- **Work item**: Start at the line below containing "57.6 51 47 ..." and stop at the line containing "10 10.5 ...". Repeat every line of that stretch exactly, and nothing outside it.

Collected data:

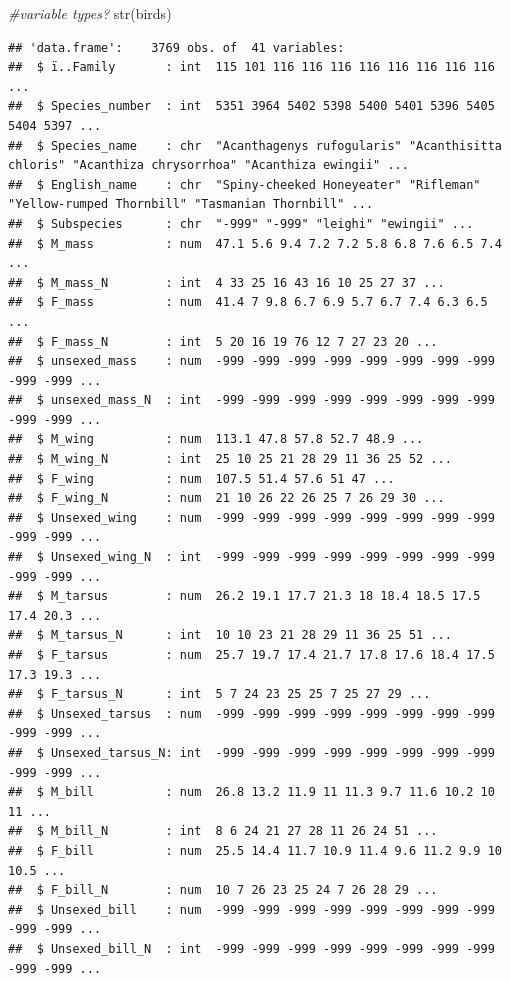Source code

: \documentclass[
  12pt,
]{article}
\newenvironment{Shaded}{\begin{snugshade}}{\end{snugshade}}
\newcommand{\CommentTok}[1]{\textcolor[rgb]{0.56,0.35,0.01}{\textit{#1}}}
\newcommand{\FunctionTok}[1]{\textcolor[rgb]{0.00,0.00,0.00}{#1}}
\newcommand{\NormalTok}[1]{#1}
\begin{document}
\begin{Shaded}
\begin{Highlighting}[]
\CommentTok{\#variable types?}
\FunctionTok{str}\NormalTok{(birds)}
\end{Highlighting}
\end{Shaded}

\begin{verbatim}
## 'data.frame':    3769 obs. of  41 variables:
##  $ ï..Family       : int  115 101 116 116 116 116 116 116 116 116 ...
##  $ Species_number  : int  5351 3964 5402 5398 5400 5401 5396 5405 5404 5397 ...
##  $ Species_name    : chr  "Acanthagenys rufogularis" "Acanthisitta chloris" "Acanthiza chrysorrhoa" "Acanthiza ewingii" ...
##  $ English_name    : chr  "Spiny-cheeked Honeyeater" "Rifleman" "Yellow-rumped Thornbill" "Tasmanian Thornbill" ...
##  $ Subspecies      : chr  "-999" "-999" "leighi" "ewingii" ...
##  $ M_mass          : num  47.1 5.6 9.4 7.2 7.2 5.8 6.8 7.6 6.5 7.4 ...
##  $ M_mass_N        : int  4 33 25 16 43 16 10 25 27 37 ...
##  $ F_mass          : num  41.4 7 9.8 6.7 6.9 5.7 6.7 7.4 6.3 6.5 ...
##  $ F_mass_N        : int  5 20 16 19 76 12 7 27 23 20 ...
##  $ unsexed_mass    : num  -999 -999 -999 -999 -999 -999 -999 -999 -999 -999 ...
##  $ unsexed_mass_N  : int  -999 -999 -999 -999 -999 -999 -999 -999 -999 -999 ...
##  $ M_wing          : num  113.1 47.8 57.8 52.7 48.9 ...
##  $ M_wing_N        : int  25 10 25 21 28 29 11 36 25 52 ...
##  $ F_wing          : num  107.5 51.4 57.6 51 47 ...
##  $ F_wing_N        : num  21 10 26 22 26 25 7 26 29 30 ...
##  $ Unsexed_wing    : num  -999 -999 -999 -999 -999 -999 -999 -999 -999 -999 ...
##  $ Unsexed_wing_N  : int  -999 -999 -999 -999 -999 -999 -999 -999 -999 -999 ...
##  $ M_tarsus        : num  26.2 19.1 17.7 21.3 18 18.4 18.5 17.5 17.4 20.3 ...
##  $ M_tarsus_N      : int  10 10 23 21 28 29 11 36 25 51 ...
##  $ F_tarsus        : num  25.7 19.7 17.4 21.7 17.8 17.6 18.4 17.5 17.3 19.3 ...
##  $ F_tarsus_N      : int  5 7 24 23 25 25 7 25 27 29 ...
##  $ Unsexed_tarsus  : num  -999 -999 -999 -999 -999 -999 -999 -999 -999 -999 ...
##  $ Unsexed_tarsus_N: int  -999 -999 -999 -999 -999 -999 -999 -999 -999 -999 ...
##  $ M_bill          : num  26.8 13.2 11.9 11 11.3 9.7 11.6 10.2 10 11 ...
##  $ M_bill_N        : int  8 6 24 21 27 28 11 26 24 51 ...
##  $ F_bill          : num  25.5 14.4 11.7 10.9 11.4 9.6 11.2 9.9 10 10.5 ...
##  $ F_bill_N        : num  10 7 26 23 25 24 7 26 28 29 ...
##  $ Unsexed_bill    : num  -999 -999 -999 -999 -999 -999 -999 -999 -999 -999 ...
##  $ Unsexed_bill_N  : int  -999 -999 -999 -999 -999 -999 -999 -999 -999 -999 ...

\end{verbatim}
\end{document}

- **Result below**:
##  $ F_wing          : num  107.5 51.4 57.6 51 47 ...
##  $ F_wing_N        : num  21 10 26 22 26 25 7 26 29 30 ...
##  $ Unsexed_wing    : num  -999 -999 -999 -999 -999 -999 -999 -999 -999 -999 ...
##  $ Unsexed_wing_N  : int  -999 -999 -999 -999 -999 -999 -999 -999 -999 -999 ...
##  $ M_tarsus        : num  26.2 19.1 17.7 21.3 18 18.4 18.5 17.5 17.4 20.3 ...
##  $ M_tarsus_N      : int  10 10 23 21 28 29 11 36 25 51 ...
##  $ F_tarsus        : num  25.7 19.7 17.4 21.7 17.8 17.6 18.4 17.5 17.3 19.3 ...
##  $ F_tarsus_N      : int  5 7 24 23 25 25 7 25 27 29 ...
##  $ Unsexed_tarsus  : num  -999 -999 -999 -999 -999 -999 -999 -999 -999 -999 ...
##  $ Unsexed_tarsus_N: int  -999 -999 -999 -999 -999 -999 -999 -999 -999 -999 ...
##  $ M_bill          : num  26.8 13.2 11.9 11 11.3 9.7 11.6 10.2 10 11 ...
##  $ M_bill_N        : int  8 6 24 21 27 28 11 26 24 51 ...
##  $ F_bill          : num  25.5 14.4 11.7 10.9 11.4 9.6 11.2 9.9 10 10.5 ...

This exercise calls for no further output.